Cette protection a notamment été affirmée dans l’arrêt Hirsi Jamaa et autres c. Italie (CEDH, Grande Chambre, 23 février 2012). Dans cette affaire, la Cour a condamné l’Italie pour avoir intercepté en haute mer des migrants en provenance de Libye et les avoir renvoyés vers ce pays sans examen individuel de leur situation. Elle a considéré que ce refoulement collectif exposait les requérants à un risque réel de traitements contraires à l’article 3 de la Convention ainsi qu’à une réexpulsion vers leur pays d’origine, en violation du principe de non-refoulement. Cet arrêt constitue une décision majeure en matière de protection des droits fondamentaux des personnes migrantes aux frontières européennes. Il convient de noter que dans ce dernier cas de figure, Frontex n’est pas à l’origine de cette expulsion mais les autorités italiennes.
1.2 Frontex, une agence d’expulsion en plein développement : le résultat d’une politique privilégiant la souveraineté et la sécurité des États membres
Le règlement (CE) n° 2007/2004 du Conseil du 26 octobre 2004 institue l’Agence européenne pour la gestion de la coopération opérationnelle aux frontières extérieures des États membres de l’Union européenne, plus connue sous le nom de Frontex. Quelques années plus tard, la directive 2008/115/CE, dite « directive Retour », établit des normes et procédures communes applicables au retour des ressortissants de pays tiers en séjour irrégulier. Ensemble, ces deux instruments constituent le socle juridique de la politique européenne d’éloignement.
Depuis sa création, plusieurs révisions successives du mandat de Frontex ont considérablement élargi ses compétences, notamment en matière d’organisation et de coordination des opérations de retour. Cette évolution s’est accompagnée d’une augmentation spectaculaire de ses moyens financiers, humains et techniques. Entre son premier budget opérationnel de 6,3 millions d’euros en 2005 et les 1,209 milliard d’euros prévus pour 2026, le budget de l’agence a été multiplié par près de 190. Cette croissance illustre la profonde transformation de Frontex, passée d’un simple organisme de coordination entre États membres à un acteur central de la gestion intégrée des frontières extérieures et de la politique européenne d’éloignement.
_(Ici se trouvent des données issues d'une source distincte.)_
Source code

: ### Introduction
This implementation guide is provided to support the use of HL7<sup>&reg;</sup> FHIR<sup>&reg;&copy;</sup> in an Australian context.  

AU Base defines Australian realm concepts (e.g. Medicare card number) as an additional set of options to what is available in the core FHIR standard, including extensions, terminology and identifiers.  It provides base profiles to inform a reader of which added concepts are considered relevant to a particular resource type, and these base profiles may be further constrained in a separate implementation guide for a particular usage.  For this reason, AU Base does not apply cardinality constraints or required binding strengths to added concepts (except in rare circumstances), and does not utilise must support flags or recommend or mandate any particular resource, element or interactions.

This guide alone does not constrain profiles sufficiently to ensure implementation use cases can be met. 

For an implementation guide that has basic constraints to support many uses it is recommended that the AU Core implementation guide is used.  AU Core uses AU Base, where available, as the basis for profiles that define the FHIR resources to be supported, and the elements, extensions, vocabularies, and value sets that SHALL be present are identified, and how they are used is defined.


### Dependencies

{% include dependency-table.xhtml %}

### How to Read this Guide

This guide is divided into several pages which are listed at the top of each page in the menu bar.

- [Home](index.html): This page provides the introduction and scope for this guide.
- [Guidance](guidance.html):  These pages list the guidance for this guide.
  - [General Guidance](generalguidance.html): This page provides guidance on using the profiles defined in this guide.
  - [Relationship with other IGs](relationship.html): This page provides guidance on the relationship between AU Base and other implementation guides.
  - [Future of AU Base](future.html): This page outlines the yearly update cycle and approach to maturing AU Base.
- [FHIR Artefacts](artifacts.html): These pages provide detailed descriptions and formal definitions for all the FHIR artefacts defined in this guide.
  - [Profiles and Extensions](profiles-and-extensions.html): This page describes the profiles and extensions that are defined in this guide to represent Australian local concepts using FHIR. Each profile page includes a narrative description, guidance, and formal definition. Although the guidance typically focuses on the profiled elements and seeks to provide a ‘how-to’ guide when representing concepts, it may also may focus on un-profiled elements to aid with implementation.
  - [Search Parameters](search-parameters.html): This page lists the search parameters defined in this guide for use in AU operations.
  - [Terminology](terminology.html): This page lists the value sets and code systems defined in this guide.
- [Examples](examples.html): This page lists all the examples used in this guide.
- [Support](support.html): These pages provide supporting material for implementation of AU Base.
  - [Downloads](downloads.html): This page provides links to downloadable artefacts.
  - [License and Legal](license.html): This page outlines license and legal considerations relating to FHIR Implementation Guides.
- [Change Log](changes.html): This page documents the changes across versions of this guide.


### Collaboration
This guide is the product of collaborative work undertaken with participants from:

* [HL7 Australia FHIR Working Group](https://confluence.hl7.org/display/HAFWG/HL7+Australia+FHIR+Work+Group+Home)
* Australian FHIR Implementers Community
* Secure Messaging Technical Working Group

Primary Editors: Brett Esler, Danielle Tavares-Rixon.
En un peu plus de vingt ans, l’agence a progressivement acquis une autonomie opérationnelle sans précédent, au point d’être aujourd’hui fréquemment qualifiée d’ « agence d’expulsion » de l’Union européenne.
Cette évolution s’inscrit dans un contexte politique plus général. Dès les années 1990, les conflits dans les Balkans, l’augmentation des flux migratoires vers l’Europe et l’instabilité de plusieurs régions voisines conduisent les États membres à considérer qu’une réponse européenne coordonnée est devenue nécessaire. Toutefois, si la coopération apparaît indispensable, les États demeurent attachés à la préservation de leur souveraineté en matière de contrôle des frontières et de politique migratoire. La création de Frontex résulte ainsi d’un compromis entre la volonté de renforcer l’action commune de l’Union et celle de préserver les prérogatives nationales.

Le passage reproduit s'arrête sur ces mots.